▶ Exercise requirements: All records are to be restated exactly, each line as it reads.

=== Section Start ===

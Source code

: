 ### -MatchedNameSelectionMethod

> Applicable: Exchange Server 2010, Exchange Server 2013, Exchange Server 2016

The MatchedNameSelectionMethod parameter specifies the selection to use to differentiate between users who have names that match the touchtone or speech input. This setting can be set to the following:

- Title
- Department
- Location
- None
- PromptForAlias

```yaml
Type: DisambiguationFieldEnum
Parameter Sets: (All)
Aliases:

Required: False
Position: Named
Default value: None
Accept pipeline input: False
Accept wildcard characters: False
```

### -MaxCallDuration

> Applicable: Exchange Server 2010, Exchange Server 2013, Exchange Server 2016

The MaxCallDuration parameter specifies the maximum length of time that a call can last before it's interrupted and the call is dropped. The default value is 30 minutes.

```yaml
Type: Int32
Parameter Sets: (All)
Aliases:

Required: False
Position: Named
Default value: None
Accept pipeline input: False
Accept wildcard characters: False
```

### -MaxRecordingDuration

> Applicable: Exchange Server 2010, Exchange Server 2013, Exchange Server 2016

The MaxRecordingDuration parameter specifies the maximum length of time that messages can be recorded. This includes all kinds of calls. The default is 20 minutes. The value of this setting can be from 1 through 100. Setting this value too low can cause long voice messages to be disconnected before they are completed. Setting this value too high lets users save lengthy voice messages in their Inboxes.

=== Section End ===

▶ Answer for the task:
Source code

: ### -MatchedNameSelectionMethod

> Applicable: Exchange Server 2010, Exchange Server 2013, Exchange Server 2016

The MatchedNameSelectionMethod parameter specifies the selection to use to differentiate between users who have names that match the touchtone or speech input. This setting can be set to the following:

- Title
- Department
- Location
- None
- PromptForAlias

```yaml
Type: DisambiguationFieldEnum
Parameter Sets: (All)
Aliases:

Required: False
Position: Named
Default value: None
Accept pipeline input: False
Accept wildcard characters: False
```

### -MaxCallDuration

> Applicable: Exchange Server 2010, Exchange Server 2013, Exchange Server 2016

The MaxCallDuration parameter specifies the maximum length of time that a call can last before it's interrupted and the call is dropped. The default value is 30 minutes.

```yaml
Type: Int32
Parameter Sets: (All)
Aliases:

Required: False
Position: Named
Default value: None
Accept pipeline input: False
Accept wildcard characters: False
```

### -MaxRecordingDuration

> Applicable: Exchange Server 2010, Exchange Server 2013, Exchange Server 2016

The MaxRecordingDuration parameter specifies the maximum length of time that messages can be recorded. This includes all kinds of calls. The default is 20 minutes. The value of this setting can be from 1 through 100. Setting this value too low can cause long voice messages to be disconnected before they are completed. Setting this value too high lets users save lengthy voice messages in their Inboxes.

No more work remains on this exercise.